C:"\";@%(B+\");B:\\\"\"+B+\"*\"+$a+\"\\\";a:\"+$(a-1)+\";C:\\\"\"+|C+C),(a>0)*(&B+2),a*999+&B+2";@"B:\".$(1\";a:"+~+";C:\""+|C+C

Try it online!

Moving another answer from the previous challenge, this time because the answer uses an eval function... in a language where that's the only way to loop.

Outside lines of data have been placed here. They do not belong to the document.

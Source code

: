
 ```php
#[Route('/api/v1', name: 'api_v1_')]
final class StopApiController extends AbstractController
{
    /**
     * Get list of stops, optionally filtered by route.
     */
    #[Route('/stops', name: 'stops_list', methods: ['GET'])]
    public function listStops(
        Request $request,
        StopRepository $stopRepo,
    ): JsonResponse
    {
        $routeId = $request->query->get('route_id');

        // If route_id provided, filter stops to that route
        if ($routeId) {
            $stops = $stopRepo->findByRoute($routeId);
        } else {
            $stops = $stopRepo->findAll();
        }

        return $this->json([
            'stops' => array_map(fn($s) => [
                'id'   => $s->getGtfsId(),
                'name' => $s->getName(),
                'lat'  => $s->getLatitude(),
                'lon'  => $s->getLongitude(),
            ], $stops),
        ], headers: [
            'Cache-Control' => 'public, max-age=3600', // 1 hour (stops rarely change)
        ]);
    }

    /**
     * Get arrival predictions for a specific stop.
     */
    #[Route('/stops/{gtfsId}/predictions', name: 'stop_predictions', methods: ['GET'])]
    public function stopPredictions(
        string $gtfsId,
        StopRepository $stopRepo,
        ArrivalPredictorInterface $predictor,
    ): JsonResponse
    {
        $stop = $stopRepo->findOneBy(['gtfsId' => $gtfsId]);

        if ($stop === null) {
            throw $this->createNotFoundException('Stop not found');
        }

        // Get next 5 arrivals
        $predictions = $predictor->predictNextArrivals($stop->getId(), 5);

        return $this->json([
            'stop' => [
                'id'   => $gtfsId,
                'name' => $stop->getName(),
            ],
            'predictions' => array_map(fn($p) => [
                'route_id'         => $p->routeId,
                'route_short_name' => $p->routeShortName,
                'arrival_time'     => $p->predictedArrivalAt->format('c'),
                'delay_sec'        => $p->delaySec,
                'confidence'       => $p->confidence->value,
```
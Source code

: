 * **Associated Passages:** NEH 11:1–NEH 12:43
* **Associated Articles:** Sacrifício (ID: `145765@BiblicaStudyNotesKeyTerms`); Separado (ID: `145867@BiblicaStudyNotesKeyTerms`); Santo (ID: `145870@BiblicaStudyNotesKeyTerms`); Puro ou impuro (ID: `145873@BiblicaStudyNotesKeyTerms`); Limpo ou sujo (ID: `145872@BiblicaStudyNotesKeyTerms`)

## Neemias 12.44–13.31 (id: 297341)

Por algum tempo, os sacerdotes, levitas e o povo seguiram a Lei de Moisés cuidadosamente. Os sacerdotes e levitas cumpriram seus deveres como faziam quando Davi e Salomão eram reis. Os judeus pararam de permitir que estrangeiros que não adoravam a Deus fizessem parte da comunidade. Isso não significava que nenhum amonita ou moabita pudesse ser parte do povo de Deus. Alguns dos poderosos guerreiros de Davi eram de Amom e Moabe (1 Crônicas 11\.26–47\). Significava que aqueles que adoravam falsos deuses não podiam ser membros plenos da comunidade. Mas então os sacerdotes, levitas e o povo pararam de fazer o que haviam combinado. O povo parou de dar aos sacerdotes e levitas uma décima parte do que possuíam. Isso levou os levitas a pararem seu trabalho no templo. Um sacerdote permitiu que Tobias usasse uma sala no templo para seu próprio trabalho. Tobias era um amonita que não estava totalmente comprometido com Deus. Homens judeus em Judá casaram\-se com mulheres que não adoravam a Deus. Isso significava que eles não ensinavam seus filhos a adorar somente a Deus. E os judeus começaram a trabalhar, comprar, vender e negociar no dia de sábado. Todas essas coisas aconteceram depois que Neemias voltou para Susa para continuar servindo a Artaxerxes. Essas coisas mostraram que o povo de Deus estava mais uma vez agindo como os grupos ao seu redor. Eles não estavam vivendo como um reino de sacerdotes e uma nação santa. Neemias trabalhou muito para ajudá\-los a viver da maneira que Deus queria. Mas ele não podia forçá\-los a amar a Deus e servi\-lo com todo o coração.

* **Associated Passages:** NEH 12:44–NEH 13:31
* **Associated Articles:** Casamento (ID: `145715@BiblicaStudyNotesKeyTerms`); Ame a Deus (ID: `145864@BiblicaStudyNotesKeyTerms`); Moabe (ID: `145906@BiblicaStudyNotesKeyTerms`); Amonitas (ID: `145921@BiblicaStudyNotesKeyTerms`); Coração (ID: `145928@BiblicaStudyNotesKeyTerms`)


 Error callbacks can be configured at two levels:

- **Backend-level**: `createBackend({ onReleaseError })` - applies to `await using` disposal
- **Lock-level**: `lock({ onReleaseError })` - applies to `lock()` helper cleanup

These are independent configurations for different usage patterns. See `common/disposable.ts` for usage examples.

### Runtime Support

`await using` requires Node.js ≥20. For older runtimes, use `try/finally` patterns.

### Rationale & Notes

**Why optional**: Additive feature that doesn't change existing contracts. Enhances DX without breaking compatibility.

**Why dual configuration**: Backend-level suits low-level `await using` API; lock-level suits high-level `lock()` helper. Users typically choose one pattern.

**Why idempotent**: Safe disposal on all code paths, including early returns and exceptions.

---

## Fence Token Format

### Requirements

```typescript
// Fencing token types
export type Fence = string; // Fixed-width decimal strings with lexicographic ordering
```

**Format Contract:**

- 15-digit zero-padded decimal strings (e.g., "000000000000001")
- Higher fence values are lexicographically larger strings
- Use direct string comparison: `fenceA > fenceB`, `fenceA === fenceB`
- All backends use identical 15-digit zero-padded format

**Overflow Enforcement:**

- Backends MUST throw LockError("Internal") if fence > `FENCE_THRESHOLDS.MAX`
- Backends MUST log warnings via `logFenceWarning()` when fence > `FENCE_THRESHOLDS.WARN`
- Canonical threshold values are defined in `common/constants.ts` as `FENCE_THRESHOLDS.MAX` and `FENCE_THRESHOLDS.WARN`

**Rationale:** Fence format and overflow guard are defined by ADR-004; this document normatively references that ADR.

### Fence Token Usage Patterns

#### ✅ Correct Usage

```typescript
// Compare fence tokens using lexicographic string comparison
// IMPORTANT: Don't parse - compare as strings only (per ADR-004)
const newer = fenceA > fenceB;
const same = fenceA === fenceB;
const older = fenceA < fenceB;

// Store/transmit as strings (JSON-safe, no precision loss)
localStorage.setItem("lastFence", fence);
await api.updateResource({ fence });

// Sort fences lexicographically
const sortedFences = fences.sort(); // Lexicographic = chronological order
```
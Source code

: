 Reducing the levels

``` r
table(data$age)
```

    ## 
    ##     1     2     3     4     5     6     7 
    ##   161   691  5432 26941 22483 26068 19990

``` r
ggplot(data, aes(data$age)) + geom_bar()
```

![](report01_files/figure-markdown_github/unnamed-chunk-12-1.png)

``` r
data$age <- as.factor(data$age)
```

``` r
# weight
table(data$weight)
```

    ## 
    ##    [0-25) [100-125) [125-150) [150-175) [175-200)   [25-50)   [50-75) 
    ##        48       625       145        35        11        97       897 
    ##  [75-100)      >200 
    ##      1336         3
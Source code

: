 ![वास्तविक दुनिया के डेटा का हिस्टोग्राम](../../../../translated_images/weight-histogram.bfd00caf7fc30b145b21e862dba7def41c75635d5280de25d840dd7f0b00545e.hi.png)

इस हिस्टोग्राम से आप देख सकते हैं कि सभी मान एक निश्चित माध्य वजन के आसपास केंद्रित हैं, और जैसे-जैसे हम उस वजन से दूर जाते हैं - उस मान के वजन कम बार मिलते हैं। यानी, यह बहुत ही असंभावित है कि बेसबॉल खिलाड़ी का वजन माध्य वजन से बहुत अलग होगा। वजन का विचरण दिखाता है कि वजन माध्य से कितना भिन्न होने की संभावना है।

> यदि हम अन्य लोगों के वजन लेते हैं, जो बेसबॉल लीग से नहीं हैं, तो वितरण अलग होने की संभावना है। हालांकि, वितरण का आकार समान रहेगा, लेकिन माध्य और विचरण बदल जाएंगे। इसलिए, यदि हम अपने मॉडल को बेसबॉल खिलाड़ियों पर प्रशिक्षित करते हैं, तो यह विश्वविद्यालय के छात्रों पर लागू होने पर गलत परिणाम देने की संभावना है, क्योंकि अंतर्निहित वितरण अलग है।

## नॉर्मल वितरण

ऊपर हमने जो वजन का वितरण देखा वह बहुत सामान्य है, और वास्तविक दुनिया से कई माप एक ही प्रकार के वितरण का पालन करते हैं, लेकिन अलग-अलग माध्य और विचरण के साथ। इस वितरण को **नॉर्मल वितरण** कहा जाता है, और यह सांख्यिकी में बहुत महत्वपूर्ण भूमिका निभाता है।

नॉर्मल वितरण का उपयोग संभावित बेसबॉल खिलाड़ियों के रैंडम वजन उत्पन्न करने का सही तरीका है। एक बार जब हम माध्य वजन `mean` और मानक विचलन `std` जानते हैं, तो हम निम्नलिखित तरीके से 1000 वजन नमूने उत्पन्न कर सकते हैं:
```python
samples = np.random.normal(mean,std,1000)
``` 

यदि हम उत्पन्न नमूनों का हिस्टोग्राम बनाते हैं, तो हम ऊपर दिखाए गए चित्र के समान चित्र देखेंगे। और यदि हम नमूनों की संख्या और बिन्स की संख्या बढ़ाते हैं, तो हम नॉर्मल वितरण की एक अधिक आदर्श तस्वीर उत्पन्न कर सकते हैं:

This is a difficult for a number of reasons. First is Muriel itself, where the only way to do loops is to create a quine and eval it, passing a condition into the code. Next is that large numbers lose precision over time (so the output for \$125!\$ is 1.88267717688893e+209), but the program can't handle that format inside the program itself, so you can't pass large numbers to the next iteration of code. The last problem is that numbers will eventually be so large, the program just renders them as Inf, but thankfully that's far beyond \$125!\$, so we don't have to worry about that.

Explanation:

The first iteration doesn't have to be a complete quine, but can take shortcuts in constructing the actual loop.

C:"\";@%(B+\");B:\\\"\"+B+\"*\"+$a+\"\\\";a:\"+$(a-1)+\";C:\\\"\"+|C+C),(a>0)*(&B+2),a*999+&B+2";

This creates an string version of the loop. This string persists across all iterations of the loop.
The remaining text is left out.